From Wikipedia: Nicholson is generally regarded as a satirist in the tradition of Evelyn Waugh, his writing also being compared favorably with that of Kinsgley and Martin Amis, Jonathan Coe, Will Self and Zadie Smith. The main themes and features of his books include leading characters with major obsessions, sexual and otherwise (guitars, Volkswagens, women's feet and shoes), interweaving storylines and hidden subcultures and societies. His books usually contain a lot of black humour. He has also written several works of non-fiction and many short stories. His novel Bleeding London was shortlisted for the 1997 Whitbread Prize.
This was an unusual and amusing book. Only quite short, and written in diary form, it tells of Eric - just turned 45, and his family holiday to a trailer park in Skegness. The family consists of "trim and attractive" wife Kathleen, with an outsized libido, son Max, who is going through a 'return to nature' phase, and daughter sally, who has embraced religion.
From issue to issue, crisis to crisis and problem to problem, Eric's holiday is many things, but normal and relaxed are two things it is not. As the events unfold in this dark comedy Eric calmly sets about, taking them in his stride, making the best of the situation, not mentioning many of the problems to his family - to allow them to enjoy their holiday, while carefully summarising them in his diary. Eventually, things become too much, and Eric has to deal with them.
So without spoiling plotlines, it is fair to say there is a lot of comedy, there is a downward spiral of sexual debauchery (involving insatiable Kathleen), and wanton violence. If the over descriptive nature of either of these things are not agreeable to you, perhaps leave this book aside.
This book is unusual - as I mentioned above, a dark comedy, but also absurdest. Eric is written as such a feeble and passive character for most of the book, and other characters are also drawn as extremes. There are some aspects to the book that didn't make sense - the planes which appear every so often to strafe the holiday park and some of the other character motivations.
you know that one looney tunes short where daffy duck gets redrawn w/ his bill erased, hovering over a body of water, as a polka-dotted chimera, etc? well, what if that were directed by ben wheatley?
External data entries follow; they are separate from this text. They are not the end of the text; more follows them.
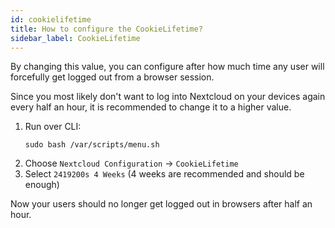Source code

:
 ```yaml
---
id: cookielifetime
title: How to configure the CookieLifetime?
sidebar_label: CookieLifetime
---
```


By changing this value, you can configure after how much time any user will forcefully get logged out from a browser session. 

Since you most likely don't want to log into Nextcloud on your devices again every half an hour, it is recommended to change it to a higher value.
1. Run over CLI:
    ```shell
    sudo bash /var/scripts/menu.sh
    ```
1. Choose `Nextcloud Configuration` -> `CookieLifetime`
1. Select `2419200s 4 Weeks` (4 weeks are recommended and should be enough)

Now your users should no longer get logged out in browsers after half an hour.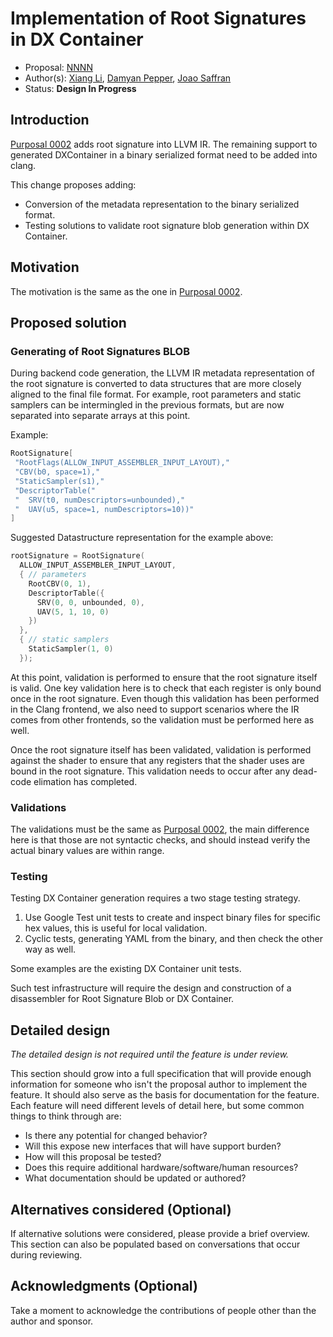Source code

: <!-- {% raw %} -->

# Implementation of Root Signatures in DX Container

* Proposal: [NNNN](NNNN-filename.md)
* Author(s): [Xiang Li](https//github.com/python3kgae), [Damyan
  Pepper](https://github.com/damyanp), [Joao Saffran](https://github.com/joaosaffran)
* Status: **Design In Progress**

<!--
*During the review process, add the following fields as needed:*

* PRs: [#NNNN](https://github.com/microsoft/DirectXShaderCompiler/pull/NNNN)
* Issues:
  [#NNNN](https://github.com/microsoft/DirectXShaderCompiler/issues/NNNN)
  -->

## Introduction

[Purposal 0002](https://github.com/joaosaffran/wg-hlsl/blob/purposal/root-signatures/proposals/0002-root-signature-in-clang.md?plain=1)
adds root signature into LLVM IR. The remaining support to generated DXContainer 
in a binary serialized format need to be added into clang.

This change proposes adding:

* Conversion of the metadata representation to the binary serialized format.
* Testing solutions to validate root signature blob generation within DX Container.

## Motivation

The motivation is the same as the one in [Purposal 0002](https://github.com/joaosaffran/wg-hlsl/blob/purposal/root-signatures/proposals/0002-root-signature-in-clang.md#motivation).

## Proposed solution
### Generating of Root Signatures BLOB

During backend code generation, the LLVM IR metadata representation of the root
signature is converted to data structures that are more closely aligned to the
final file format. For example, root parameters and static samplers can be
intermingled in the previous formats, but are now separated into separate arrays
at this point.

Example:

```c++
RootSignature[
 "RootFlags(ALLOW_INPUT_ASSEMBLER_INPUT_LAYOUT),"
 "CBV(b0, space=1),"
 "StaticSampler(s1),"
 "DescriptorTable("
 "  SRV(t0, numDescriptors=unbounded),"
 "  UAV(u5, space=1, numDescriptors=10))"
]
```

Suggested Datastructure representation for the example above:

```c++
rootSignature = RootSignature(
  ALLOW_INPUT_ASSEMBLER_INPUT_LAYOUT,
  { // parameters
    RootCBV(0, 1),
    DescriptorTable({
      SRV(0, 0, unbounded, 0),
      UAV(5, 1, 10, 0)
    })
  },
  { // static samplers
    StaticSampler(1, 0)
  });
```

At this point, validation is performed to ensure that the root signature
itself is valid. One key validation here is to check that each register is only
bound once in the root signature. Even though this validation has been performed
in the Clang frontend, we also need to support scenarios where the IR comes from
other frontends, so the validation must be performed here as well.

Once the root signature itself has been validated, validation is performed
against the shader to ensure that any registers that the shader uses are bound
in the root signature. This validation needs to occur after any dead-code
elimation has completed.

### Validations

The validations must be the same as [Purposal 0002](https://github.com/joaosaffran/wg-hlsl/blob/main/proposals/0002-root-signature-in-clang.md#validations-in-sema),
the main difference here is that those are not syntactic checks, and should
instead verify the actual binary values are within range.

### Testing

Testing DX Container generation requires a two stage testing strategy.

1. Use Google Test unit tests to create and inspect binary files for specific
   hex values, this is useful for local validation.
2. Cyclic tests, generating YAML from the binary, and then check the other
   way as well.

Some examples are the existing DX Container unit tests. 

Such test infrastructure will require the design and construction of a disassembler
for Root Signature Blob or DX Container.

## Detailed design

_The detailed design is not required until the feature is under review._

This section should grow into a full specification that will provide enough
information for someone who isn't the proposal author to implement the feature.
It should also serve as the basis for documentation for the feature. Each
feature will need different levels of detail here, but some common things to
think through are:

* Is there any potential for changed behavior?
* Will this expose new interfaces that will have support burden?
* How will this proposal be tested?
* Does this require additional hardware/software/human resources?
* What documentation should be updated or authored?

## Alternatives considered (Optional)

If alternative solutions were considered, please provide a brief overview. This
section can also be populated based on conversations that occur during
reviewing.

## Acknowledgments (Optional)

Take a moment to acknowledge the contributions of people other than the author
and sponsor.

<!-- {% endraw %} -->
If this was on imdb not goodreads it'd be one of those 1970s "at the seaside" very British holiday sitcom-type films, but made by Troma. Very uninteresting and free of reason, poorly written and certainly showing its age.
Empieza muy bien, pero creo que como a mitad de libro se pierde un poco y se vuelve repetitivo. El final un tanto decepcionante, pero es la perfecta lectura de verano sin complicaciones y para soltar alguna carcajada
Sehr schwarzer Humor (rabenschwarz steht auf dem Klappentext). Bei Eric geht ja noch mehr schief als bei Alf (dem strubbeligen Außerirdischen), und irgendwie wirkt das nach ner Weile nicht nur unrealistisch, sondern auch bescheuert.